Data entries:
[Start of section]

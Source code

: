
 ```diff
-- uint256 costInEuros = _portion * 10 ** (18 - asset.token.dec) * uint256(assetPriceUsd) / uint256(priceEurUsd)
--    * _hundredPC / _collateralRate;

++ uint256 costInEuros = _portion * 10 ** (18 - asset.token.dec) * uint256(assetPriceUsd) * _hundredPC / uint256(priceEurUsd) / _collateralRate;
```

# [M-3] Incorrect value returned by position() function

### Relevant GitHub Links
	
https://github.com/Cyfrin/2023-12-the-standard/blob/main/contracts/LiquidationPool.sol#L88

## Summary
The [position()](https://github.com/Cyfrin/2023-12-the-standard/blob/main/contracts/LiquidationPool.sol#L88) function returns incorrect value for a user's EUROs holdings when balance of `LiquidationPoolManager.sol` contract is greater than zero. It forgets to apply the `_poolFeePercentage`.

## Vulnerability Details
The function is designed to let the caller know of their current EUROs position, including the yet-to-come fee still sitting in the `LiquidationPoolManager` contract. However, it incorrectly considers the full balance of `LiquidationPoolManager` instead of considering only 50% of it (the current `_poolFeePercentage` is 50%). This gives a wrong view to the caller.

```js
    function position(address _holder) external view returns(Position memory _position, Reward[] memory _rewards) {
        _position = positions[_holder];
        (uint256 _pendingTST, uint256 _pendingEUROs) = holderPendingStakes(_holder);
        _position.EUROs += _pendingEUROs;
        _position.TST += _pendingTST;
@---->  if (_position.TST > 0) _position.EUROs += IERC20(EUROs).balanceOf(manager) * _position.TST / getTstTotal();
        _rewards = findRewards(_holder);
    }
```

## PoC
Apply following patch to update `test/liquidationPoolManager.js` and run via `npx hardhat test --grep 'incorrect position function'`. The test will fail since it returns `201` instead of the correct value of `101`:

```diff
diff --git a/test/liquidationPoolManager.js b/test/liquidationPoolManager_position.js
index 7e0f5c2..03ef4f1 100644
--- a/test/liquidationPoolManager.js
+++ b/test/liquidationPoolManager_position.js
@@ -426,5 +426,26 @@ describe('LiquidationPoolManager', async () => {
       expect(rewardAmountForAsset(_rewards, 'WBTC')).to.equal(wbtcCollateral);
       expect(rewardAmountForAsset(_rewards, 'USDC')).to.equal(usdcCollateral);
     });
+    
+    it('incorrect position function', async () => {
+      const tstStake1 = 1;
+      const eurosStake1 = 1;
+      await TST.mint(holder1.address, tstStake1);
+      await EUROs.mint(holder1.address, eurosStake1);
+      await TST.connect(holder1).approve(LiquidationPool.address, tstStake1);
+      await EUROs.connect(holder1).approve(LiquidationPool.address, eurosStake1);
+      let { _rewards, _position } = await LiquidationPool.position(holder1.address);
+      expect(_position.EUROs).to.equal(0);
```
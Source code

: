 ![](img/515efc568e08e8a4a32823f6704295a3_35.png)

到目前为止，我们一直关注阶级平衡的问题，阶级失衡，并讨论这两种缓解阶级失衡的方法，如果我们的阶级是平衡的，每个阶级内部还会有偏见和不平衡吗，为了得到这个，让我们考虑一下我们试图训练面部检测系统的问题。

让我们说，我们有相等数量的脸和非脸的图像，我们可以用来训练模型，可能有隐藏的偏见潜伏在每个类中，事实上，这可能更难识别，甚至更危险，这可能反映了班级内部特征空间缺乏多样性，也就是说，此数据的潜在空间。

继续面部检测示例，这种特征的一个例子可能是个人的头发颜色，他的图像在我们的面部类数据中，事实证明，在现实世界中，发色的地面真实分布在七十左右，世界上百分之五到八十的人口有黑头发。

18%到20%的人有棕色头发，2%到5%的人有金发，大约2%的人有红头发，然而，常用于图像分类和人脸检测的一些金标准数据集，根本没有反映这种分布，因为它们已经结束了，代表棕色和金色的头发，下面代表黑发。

[End of section]

What you have to do :: Whenever a line above includes "Cyfrin", copy it in full.

Response area ::
https://github.com/Cyfrin/2023-12-the-standard/blob/main/contracts/LiquidationPool.sol#L88
The [position()](https://github.com/Cyfrin/2023-12-the-standard/blob/main/contracts/LiquidationPool.sol#L88) function returns incorrect value for a user's EUROs holdings when balance of `LiquidationPoolManager.sol` contract is greater than zero. It forgets to apply the `_poolFeePercentage`.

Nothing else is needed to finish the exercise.